● Activity: All that is needed is the number of lines in the records that contain the word "быть", stated without anything else.

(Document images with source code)
_____

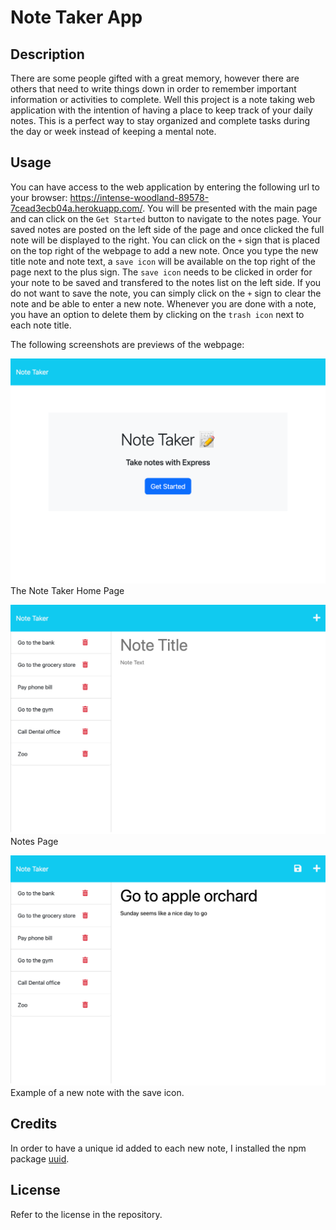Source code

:# Note Taker App

## Description

There are some people gifted with a great memory, however there are others that need to write things down in order to remember important information or activities to complete. Well this project is a note taking web application with the intention of having a place to keep track of your daily notes. This is a perfect way to stay organized and complete tasks during the day or week instead of keeping a mental note.

## Usage

You can have access to the web application by entering the following url to your browser: https://intense-woodland-89578-7cead3ecb04a.herokuapp.com/. You will be presented with the main page and can click on the `Get Started` button to navigate to the notes page. Your saved notes are posted on the left side of the page and once clicked the full note will be displayed to the right. You can click on the `+` sign that is placed on the top right of the webpage to add a new note. Once you type the new title note and note text, a `save icon` will be available on the top right of the page next to the plus sign. The `save icon` needs to be clicked in order for your note to be saved and transfered to the notes list on the left side. If you do not want to save the note, you can simply click on the `+` sign to clear the note and be able to enter a new note. Whenever you are done with a note, you have an option to delete them by clicking on the `trash icon` next to each note title. 

The following screenshots are previews of the webpage:

![HomePage](/public/assets/images/NoteTaker-homepage.png)
The Note Taker Home Page

![NotesPage](/public/assets/images/NoteTaker-notespage.png)
Notes Page

![NoteExample](/public/assets/images/Note-example.png)
Example of a new note with the save icon.

## Credits

In order to have a unique id added to each new note, I installed the npm package [uuid](https://www.npmjs.com/package/uuid).

## License

Refer to the license in the repository.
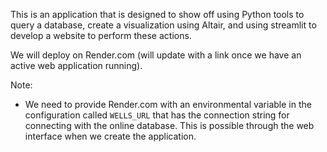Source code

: This is an application that is designed to show off using Python tools to query a database, create a visualization using Altair, and using streamlit to develop a website to perform these actions.  

We will deploy on Render.com (will update with a link once we have an active web application running). 

Note:  
*  We need to provide Render.com with an environmental variable in the configuration called `WELLS_URL` that has the connection string for connecting with the online database.  This is possible through the web interface when we create the application.

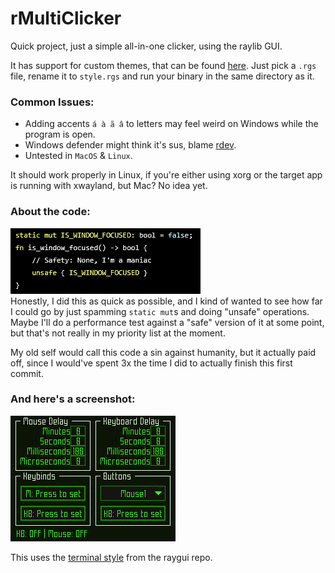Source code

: # rMultiClicker
Quick project, just a simple all-in-one clicker, using the raylib GUI. 

It has support for custom themes, that can be found [here](https://github.com/raysan5/raygui/tree/master/styles). Just pick a `.rgs` file, rename it to `style.rgs` and run your binary in the same directory as it.

### Common Issues:
- Adding accents ``á à ã â`` to letters may feel weird on Windows while the program is open.
- Windows defender might think it's sus, blame [rdev](https://crates.io/crates/rdev).
- Untested in `MacOS` & `Linux`.

It should work properly in Linux, if you're either using xorg or the target app is running with xwayland, but Mac? No idea yet.

### About the code:
![](resources/maniac.png)<br>
Honestly, I did this as quick as possible, and I kind of wanted to see how far I could go by just spamming `static mut`s and doing "unsafe" operations. Maybe I'll do a performance test against a "safe" version of it at some point, but that's not really in my priority list at the moment.

My old self would call this code a sin against humanity, but it actually paid off, since I would've spent 3x the time I did to actually finish this first commit.

### And here's a screenshot:
![](resources/screenshot.png)

This uses the [terminal style](https://github.com/raysan5/raygui/tree/master/styles/terminal) from the raygui repo.
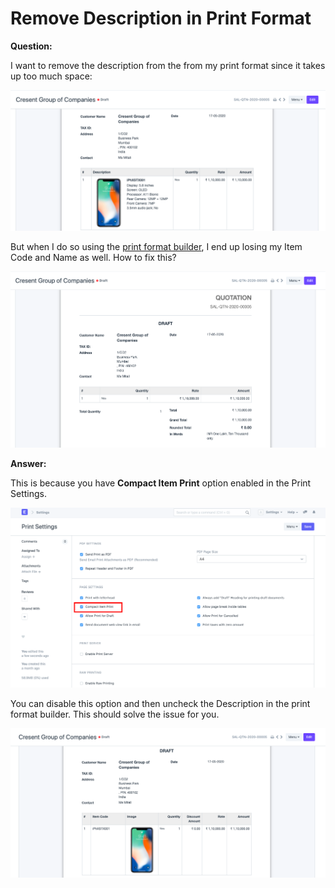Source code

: 
# Remove Description in Print Format



**Question:**


I want to remove the description from the from my print format since it takes up too much space:


![](/files/cDYxb5o.png)


But when I do so using the [print format builder](https://docs.erpnext.com/docs/user/manual/en/setting-up/print/print-format-builder), I end up losing my Item Code and Name as well. How to fix this?


![](/files/Fredaow.png)


**Answer:**


This is because you have **Compact Item Print** option enabled in the Print Settings.


![](/files/lCGM2tO.png)


You can disable this option and then uncheck the Description in the print format builder. This should solve the issue for you.


![](/files/6MI1aNw.png)




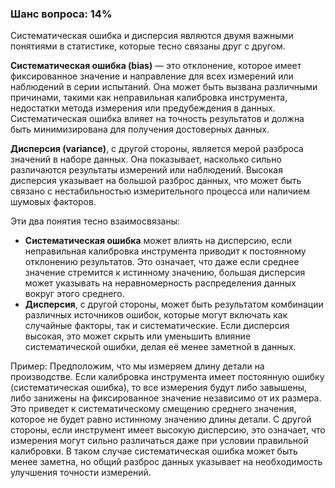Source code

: ### Шанс вопроса: 14%

Систематическая ошибка и дисперсия являются двумя важными понятиями в статистике, которые тесно связаны друг с другом. 

**Систематическая ошибка (bias)** — это отклонение, которое имеет фиксированное значение и направление для всех измерений или наблюдений в серии испытаний. Она может быть вызвана различными причинами, такими как неправильная калибровка инструмента, недостатки метода измерения или предубеждения в данных. Систематическая ошибка влияет на точность результатов и должна быть минимизирована для получения достоверных данных.

**Дисперсия (variance)**, с другой стороны, является мерой разброса значений в наборе данных. Она показывает, насколько сильно различаются результаты измерений или наблюдений. Высокая дисперсия указывает на большой разброс данных, что может быть связано с нестабильностью измерительного процесса или наличием шумовых факторов.

Эти два понятия тесно взаимосвязаны:
- **Систематическая ошибка** может влиять на дисперсию, если неправильная калибровка инструмента приводит к постоянному отклонению результатов. Это означает, что даже если среднее значение стремится к истинному значению, большая дисперсия может указывать на неравномерность распределения данных вокруг этого среднего.
- **Дисперсия**, с другой стороны, может быть результатом комбинации различных источников ошибок, которые могут включать как случайные факторы, так и систематические. Если дисперсия высокая, это может скрыть или уменьшить влияние систематической ошибки, делая её менее заметной в данных.

Пример: Предположим, что мы измеряем длину детали на производстве. Если калибровка инструмента имеет постоянную ошибку (систематическая ошибка), то все измерения будут либо завышены, либо занижены на фиксированное значение независимо от их размера. Это приведет к систематическому смещению среднего значения, которое не будет равно истинному значению длины детали. С другой стороны, если инструмент имеет высокую дисперсию, это означает, что измерения могут сильно различаться даже при условии правильной калибровки. В таком случае систематическая ошибка может быть менее заметна, но общий разброс данных указывает на необходимость улучшения точности измерений.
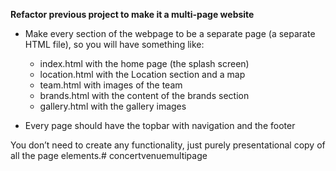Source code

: **Refactor previous project to make it a multi-page website**

-   Make every section of the webpage to be a separate page (a separate HTML file), so you will have something like:

    * index.html with the home page (the splash screen)
    * location.html with the Location section and a map
    * team.html with images of the team
    * brands.html with the content of the brands section
    * gallery.html with the gallery images

-   Every page should have the topbar with navigation and the footer

You don’t need to create any functionality, just purely presentational copy of all the page elements.# concertvenuemultipage
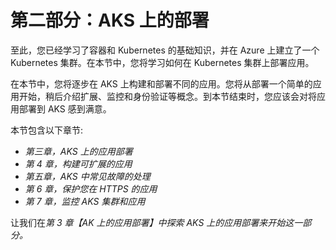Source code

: # 第二部分：AKS 上的部署

至此，您已经学习了容器和 Kubernetes 的基础知识，并在 Azure 上建立了一个 Kubernetes 集群。在本节中，您将学习如何在 Kubernetes 集群上部署应用。

在本节中，您将逐步在 AKS 上构建和部署不同的应用。您将从部署一个简单的应用开始，稍后介绍扩展、监控和身份验证等概念。到本节结束时，您应该会对将应用部署到 AKS 感到满意。

本节包含以下章节:

*   *第三章，AKS 上的应用部署*
*   *第 4 章，构建可扩展的应用*
*   *第五章，AKS 中常见故障的处理*
*   *第 6 章，保护您在 HTTPS 的应用*
*   *第 7 章，监控 AKS 集群和应用*

让我们在*第 3 章【AK 上的应用部署】中探索 AKS 上的应用部署来开始这一部分。*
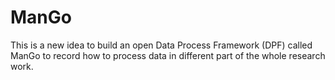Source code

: # ManGo
This is a new idea to build an open Data Process Framework (DPF) called ManGo to record how to process data in different part of the whole research work.
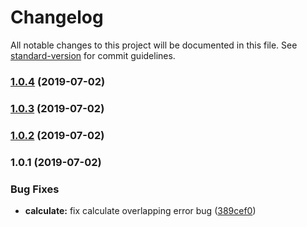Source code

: # Changelog

All notable changes to this project will be documented in this file. See [standard-version](https://github.com/conventional-changelog/standard-version) for commit guidelines.

### [1.0.4](https://github.com/Nelayah/schedule/compare/v1.0.3...v1.0.4) (2019-07-02)



### [1.0.3](https://github.com/Nelayah/schedule/compare/v1.0.2...v1.0.3) (2019-07-02)



### [1.0.2](https://github.com/Nelayah/schedule/compare/v1.0.1...v1.0.2) (2019-07-02)



### 1.0.1 (2019-07-02)


### Bug Fixes

* **calculate:** fix calculate overlapping error bug ([389cef0](https://github.com/Nelayah/schedule/commit/389cef0))

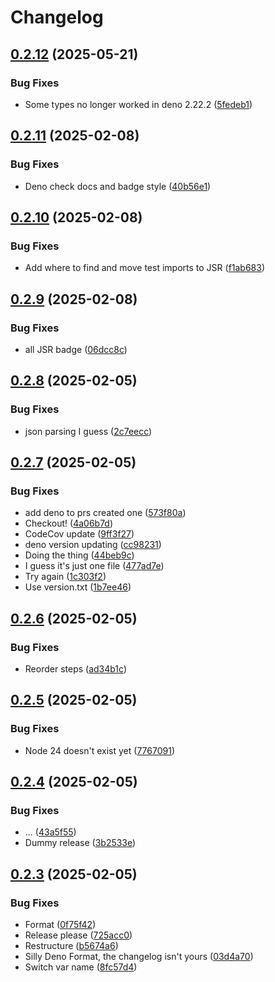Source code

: # Changelog

## [0.2.12](https://github.com/LeviSchuck/tiny-cbor/compare/v0.2.11...v0.2.12) (2025-05-21)


### Bug Fixes

* Some types no longer worked in deno 2.22.2 ([5fedeb1](https://github.com/LeviSchuck/tiny-cbor/commit/5fedeb1d7953b21d2bfccf1c8ce3accd47fc2d3b))

## [0.2.11](https://github.com/LeviSchuck/tiny-cbor/compare/v0.2.10...v0.2.11) (2025-02-08)


### Bug Fixes

* Deno check docs and badge style ([40b56e1](https://github.com/LeviSchuck/tiny-cbor/commit/40b56e1e72a05e16c7796d2688a38331f62d502a))

## [0.2.10](https://github.com/LeviSchuck/tiny-cbor/compare/v0.2.9...v0.2.10) (2025-02-08)


### Bug Fixes

* Add where to find and move test imports to JSR ([f1ab683](https://github.com/LeviSchuck/tiny-cbor/commit/f1ab6836c2dfc97336eac248bb990316bad23eaf))

## [0.2.9](https://github.com/LeviSchuck/tiny-cbor/compare/v0.2.8...v0.2.9) (2025-02-08)


### Bug Fixes

* all JSR badge ([06dcc8c](https://github.com/LeviSchuck/tiny-cbor/commit/06dcc8c4bf5ac467ce582bf6f857d6db359e0971))

## [0.2.8](https://github.com/LeviSchuck/tiny-cbor/compare/v0.2.7...v0.2.8) (2025-02-05)


### Bug Fixes

* json parsing I guess ([2c7eecc](https://github.com/LeviSchuck/tiny-cbor/commit/2c7eecc481fda75e4f0b677b2305df177bd1bc00))

## [0.2.7](https://github.com/LeviSchuck/tiny-cbor/compare/v0.2.6...v0.2.7) (2025-02-05)


### Bug Fixes

* add deno to prs created one ([573f80a](https://github.com/LeviSchuck/tiny-cbor/commit/573f80afe2504535698d7da13600427510e5a021))
* Checkout! ([4a06b7d](https://github.com/LeviSchuck/tiny-cbor/commit/4a06b7dae7fdb3169e1e430802b35952ccfebb73))
* CodeCov update ([9ff3f27](https://github.com/LeviSchuck/tiny-cbor/commit/9ff3f279b49e7aabcab164eb5638d374df8cac17))
* deno version updating ([cc98231](https://github.com/LeviSchuck/tiny-cbor/commit/cc98231f5976ff88a0337563c8701fad08906c9b))
* Doing the thing ([44beb9c](https://github.com/LeviSchuck/tiny-cbor/commit/44beb9c869a66237d37f85f799292ea73c20dadb))
* I guess it's just one file ([477ad7e](https://github.com/LeviSchuck/tiny-cbor/commit/477ad7e36a6443e7f4f723d267a693a02ee4b63c))
* Try again ([1c303f2](https://github.com/LeviSchuck/tiny-cbor/commit/1c303f22e521d5b01c5421168a4ed0a07531c21c))
* Use version.txt ([1b7ee46](https://github.com/LeviSchuck/tiny-cbor/commit/1b7ee468bd144cdb7bd9bf7bb8fed887d1a7dfa7))

## [0.2.6](https://github.com/LeviSchuck/tiny-cbor/compare/v0.2.5...v0.2.6) (2025-02-05)


### Bug Fixes

* Reorder steps ([ad34b1c](https://github.com/LeviSchuck/tiny-cbor/commit/ad34b1c211cf32958f16a9fd4bdd2833169839fc))

## [0.2.5](https://github.com/LeviSchuck/tiny-cbor/compare/v0.2.4...v0.2.5) (2025-02-05)


### Bug Fixes

* Node 24 doesn't exist yet ([7767091](https://github.com/LeviSchuck/tiny-cbor/commit/7767091d6380b82771a4e14857f075c1e203a345))

## [0.2.4](https://github.com/LeviSchuck/tiny-cbor/compare/v0.2.3...v0.2.4) (2025-02-05)


### Bug Fixes

* ... ([43a5f55](https://github.com/LeviSchuck/tiny-cbor/commit/43a5f55479ea276c9d31c1a2d1fbf65de54cf340))
* Dummy release ([3b2533e](https://github.com/LeviSchuck/tiny-cbor/commit/3b2533e44fede9e0adf98f66aa01e1f6acce7fd9))

## [0.2.3](https://github.com/LeviSchuck/tiny-cbor/compare/0.2.2...v0.2.3) (2025-02-05)


### Bug Fixes

* Format ([0f75f42](https://github.com/LeviSchuck/tiny-cbor/commit/0f75f427bf6aac367e3f3561d55406da75290fa3))
* Release please ([725acc0](https://github.com/LeviSchuck/tiny-cbor/commit/725acc04bc575aa643e788ff75153cda489abc30))
* Restructure ([b5674a6](https://github.com/LeviSchuck/tiny-cbor/commit/b5674a685f43db20b0c3db04ee868d3d25bb011d))
* Silly Deno Format, the changelog isn't yours ([03d4a70](https://github.com/LeviSchuck/tiny-cbor/commit/03d4a7000f22edde908a451ac8b23e97fc1642b5))
* Switch var name ([8fc57d4](https://github.com/LeviSchuck/tiny-cbor/commit/8fc57d45fd39b69982e80bd8ee64a79b92c6662b))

_____

● Written answer: 4